• **EXTRACTED INFORMATION**:
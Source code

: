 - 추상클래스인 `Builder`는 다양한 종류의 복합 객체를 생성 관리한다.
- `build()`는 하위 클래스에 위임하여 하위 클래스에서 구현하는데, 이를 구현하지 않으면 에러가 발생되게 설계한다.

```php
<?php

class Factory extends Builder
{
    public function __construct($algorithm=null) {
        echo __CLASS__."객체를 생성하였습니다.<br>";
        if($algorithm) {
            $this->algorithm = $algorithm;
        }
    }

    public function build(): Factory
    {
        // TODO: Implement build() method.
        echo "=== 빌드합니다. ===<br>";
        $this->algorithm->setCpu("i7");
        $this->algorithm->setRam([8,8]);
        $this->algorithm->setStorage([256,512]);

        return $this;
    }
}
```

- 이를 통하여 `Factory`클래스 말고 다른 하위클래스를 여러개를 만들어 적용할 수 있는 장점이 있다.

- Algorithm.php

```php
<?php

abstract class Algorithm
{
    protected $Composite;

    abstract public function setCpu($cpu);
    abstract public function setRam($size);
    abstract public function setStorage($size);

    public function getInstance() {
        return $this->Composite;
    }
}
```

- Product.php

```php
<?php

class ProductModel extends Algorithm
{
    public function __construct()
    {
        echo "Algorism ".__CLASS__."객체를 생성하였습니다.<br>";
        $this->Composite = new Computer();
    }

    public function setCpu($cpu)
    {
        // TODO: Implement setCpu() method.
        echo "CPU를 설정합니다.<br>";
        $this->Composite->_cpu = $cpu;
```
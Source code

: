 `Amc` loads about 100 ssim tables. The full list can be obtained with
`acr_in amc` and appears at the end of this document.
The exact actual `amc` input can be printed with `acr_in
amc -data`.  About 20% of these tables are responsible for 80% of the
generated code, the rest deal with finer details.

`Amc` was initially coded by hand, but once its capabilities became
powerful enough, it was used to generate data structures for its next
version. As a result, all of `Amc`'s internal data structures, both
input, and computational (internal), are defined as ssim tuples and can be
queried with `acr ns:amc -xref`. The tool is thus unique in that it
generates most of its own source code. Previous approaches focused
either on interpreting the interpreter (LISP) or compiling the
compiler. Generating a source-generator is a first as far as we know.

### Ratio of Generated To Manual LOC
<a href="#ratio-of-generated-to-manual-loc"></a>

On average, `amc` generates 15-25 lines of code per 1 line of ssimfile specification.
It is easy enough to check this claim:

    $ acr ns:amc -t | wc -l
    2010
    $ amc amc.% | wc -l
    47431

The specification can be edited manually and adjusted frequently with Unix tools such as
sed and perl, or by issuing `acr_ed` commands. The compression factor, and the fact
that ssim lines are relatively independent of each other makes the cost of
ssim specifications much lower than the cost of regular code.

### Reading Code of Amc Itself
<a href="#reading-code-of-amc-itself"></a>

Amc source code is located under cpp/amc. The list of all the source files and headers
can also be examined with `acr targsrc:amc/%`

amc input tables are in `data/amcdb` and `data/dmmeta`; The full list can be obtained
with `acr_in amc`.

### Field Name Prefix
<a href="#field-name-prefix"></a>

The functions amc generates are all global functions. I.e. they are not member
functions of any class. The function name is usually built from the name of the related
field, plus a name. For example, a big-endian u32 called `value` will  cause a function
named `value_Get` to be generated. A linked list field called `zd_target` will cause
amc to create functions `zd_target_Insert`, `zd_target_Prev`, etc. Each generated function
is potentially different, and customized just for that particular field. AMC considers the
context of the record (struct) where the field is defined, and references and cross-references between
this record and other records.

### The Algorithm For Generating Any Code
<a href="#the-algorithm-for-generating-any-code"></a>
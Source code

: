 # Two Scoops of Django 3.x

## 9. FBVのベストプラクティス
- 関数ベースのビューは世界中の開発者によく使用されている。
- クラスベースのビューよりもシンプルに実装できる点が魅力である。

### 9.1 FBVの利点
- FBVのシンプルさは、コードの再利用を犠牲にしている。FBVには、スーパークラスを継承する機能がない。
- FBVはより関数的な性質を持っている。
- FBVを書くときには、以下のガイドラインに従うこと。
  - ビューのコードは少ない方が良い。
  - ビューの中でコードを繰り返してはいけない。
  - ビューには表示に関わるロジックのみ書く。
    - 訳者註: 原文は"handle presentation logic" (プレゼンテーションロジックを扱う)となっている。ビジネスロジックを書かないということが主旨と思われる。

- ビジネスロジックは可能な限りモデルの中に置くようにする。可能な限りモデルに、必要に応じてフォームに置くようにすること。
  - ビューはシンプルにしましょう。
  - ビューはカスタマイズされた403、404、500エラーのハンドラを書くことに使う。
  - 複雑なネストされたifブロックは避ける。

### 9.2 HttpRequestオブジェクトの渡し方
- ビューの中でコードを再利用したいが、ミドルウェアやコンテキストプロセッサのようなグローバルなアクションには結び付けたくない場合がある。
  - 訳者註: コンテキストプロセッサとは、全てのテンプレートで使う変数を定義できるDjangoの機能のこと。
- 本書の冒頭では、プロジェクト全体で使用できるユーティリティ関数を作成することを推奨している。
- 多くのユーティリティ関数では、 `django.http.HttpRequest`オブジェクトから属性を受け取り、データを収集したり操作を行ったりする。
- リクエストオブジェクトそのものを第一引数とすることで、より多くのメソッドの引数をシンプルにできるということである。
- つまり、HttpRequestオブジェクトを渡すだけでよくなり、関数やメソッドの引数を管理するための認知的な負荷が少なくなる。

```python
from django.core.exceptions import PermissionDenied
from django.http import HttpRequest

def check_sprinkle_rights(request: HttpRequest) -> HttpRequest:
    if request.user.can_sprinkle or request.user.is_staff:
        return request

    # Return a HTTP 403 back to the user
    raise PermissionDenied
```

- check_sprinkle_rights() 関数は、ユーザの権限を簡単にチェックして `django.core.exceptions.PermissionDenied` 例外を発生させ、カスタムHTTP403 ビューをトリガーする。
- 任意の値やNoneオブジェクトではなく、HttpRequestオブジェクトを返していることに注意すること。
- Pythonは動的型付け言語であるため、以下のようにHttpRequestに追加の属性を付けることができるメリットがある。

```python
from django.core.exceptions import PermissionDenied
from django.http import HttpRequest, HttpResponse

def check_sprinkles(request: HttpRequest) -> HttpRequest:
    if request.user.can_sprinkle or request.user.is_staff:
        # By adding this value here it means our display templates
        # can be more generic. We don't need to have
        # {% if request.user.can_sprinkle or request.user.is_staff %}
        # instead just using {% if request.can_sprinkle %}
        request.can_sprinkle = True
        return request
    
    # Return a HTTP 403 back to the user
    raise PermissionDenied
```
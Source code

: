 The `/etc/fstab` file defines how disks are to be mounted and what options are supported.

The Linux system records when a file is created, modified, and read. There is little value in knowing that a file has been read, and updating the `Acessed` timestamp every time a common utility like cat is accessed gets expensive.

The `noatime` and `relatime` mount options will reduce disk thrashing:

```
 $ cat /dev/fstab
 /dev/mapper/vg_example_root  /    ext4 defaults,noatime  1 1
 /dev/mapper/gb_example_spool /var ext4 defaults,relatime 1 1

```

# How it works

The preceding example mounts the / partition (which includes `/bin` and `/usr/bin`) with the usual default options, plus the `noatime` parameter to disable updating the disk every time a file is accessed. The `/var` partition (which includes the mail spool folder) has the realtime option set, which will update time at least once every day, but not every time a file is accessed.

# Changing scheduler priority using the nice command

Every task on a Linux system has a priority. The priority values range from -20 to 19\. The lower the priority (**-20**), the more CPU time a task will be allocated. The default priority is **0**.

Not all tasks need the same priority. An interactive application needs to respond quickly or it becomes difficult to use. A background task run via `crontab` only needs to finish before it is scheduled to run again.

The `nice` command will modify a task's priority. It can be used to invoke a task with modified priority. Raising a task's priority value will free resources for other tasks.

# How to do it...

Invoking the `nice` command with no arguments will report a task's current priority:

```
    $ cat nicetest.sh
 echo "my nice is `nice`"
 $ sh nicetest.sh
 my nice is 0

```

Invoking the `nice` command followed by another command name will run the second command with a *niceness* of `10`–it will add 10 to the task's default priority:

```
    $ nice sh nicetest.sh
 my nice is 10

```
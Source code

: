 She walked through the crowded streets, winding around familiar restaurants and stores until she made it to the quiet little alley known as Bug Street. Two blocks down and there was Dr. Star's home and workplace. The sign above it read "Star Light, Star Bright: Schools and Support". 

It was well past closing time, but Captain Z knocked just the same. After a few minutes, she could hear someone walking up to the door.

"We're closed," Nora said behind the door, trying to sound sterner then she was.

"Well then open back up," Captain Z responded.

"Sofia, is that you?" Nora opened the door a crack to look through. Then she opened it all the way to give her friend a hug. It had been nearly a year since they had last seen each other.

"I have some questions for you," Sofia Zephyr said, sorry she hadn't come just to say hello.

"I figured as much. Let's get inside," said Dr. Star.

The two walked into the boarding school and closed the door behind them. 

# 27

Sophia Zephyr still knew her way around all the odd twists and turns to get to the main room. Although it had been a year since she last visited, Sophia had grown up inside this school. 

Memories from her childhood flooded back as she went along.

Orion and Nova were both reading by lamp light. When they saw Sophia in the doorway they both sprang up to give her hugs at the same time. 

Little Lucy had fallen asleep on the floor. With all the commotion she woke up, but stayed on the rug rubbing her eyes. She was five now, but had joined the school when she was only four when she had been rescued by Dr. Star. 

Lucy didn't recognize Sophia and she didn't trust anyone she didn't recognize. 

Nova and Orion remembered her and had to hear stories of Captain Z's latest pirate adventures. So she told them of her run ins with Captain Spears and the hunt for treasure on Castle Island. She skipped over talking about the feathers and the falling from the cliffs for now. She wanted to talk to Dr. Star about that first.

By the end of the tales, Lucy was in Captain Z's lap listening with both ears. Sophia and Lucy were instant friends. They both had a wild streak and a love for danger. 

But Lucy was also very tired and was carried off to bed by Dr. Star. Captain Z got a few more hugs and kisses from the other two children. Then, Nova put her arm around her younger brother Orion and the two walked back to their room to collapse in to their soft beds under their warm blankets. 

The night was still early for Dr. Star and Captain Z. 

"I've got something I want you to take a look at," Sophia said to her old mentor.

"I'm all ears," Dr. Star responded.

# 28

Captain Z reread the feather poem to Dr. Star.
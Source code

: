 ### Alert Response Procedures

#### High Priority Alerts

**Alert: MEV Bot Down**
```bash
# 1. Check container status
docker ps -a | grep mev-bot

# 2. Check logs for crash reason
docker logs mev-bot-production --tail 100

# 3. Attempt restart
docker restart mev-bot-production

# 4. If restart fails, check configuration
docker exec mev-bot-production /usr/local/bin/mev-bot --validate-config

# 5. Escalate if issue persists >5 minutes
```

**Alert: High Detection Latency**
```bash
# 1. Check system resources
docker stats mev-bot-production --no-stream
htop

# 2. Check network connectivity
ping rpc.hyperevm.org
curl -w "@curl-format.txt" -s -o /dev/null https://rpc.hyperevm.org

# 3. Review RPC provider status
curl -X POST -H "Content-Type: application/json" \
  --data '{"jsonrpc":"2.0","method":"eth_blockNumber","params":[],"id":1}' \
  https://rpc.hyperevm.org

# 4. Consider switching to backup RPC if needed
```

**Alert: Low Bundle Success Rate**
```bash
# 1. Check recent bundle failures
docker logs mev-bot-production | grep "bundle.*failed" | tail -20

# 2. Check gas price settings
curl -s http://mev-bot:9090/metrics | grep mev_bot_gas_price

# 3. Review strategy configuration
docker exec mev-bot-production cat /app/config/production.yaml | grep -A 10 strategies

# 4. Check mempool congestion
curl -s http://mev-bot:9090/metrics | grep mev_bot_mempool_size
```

• **EXERCISE DETAILS**: The response must give every line from the material above that holds the string "logs".

• **TASK RESPONSE**:
# 2. Check logs for crash reason
docker logs mev-bot-production --tail 100
docker logs mev-bot-production | grep "bundle.*failed" | tail -20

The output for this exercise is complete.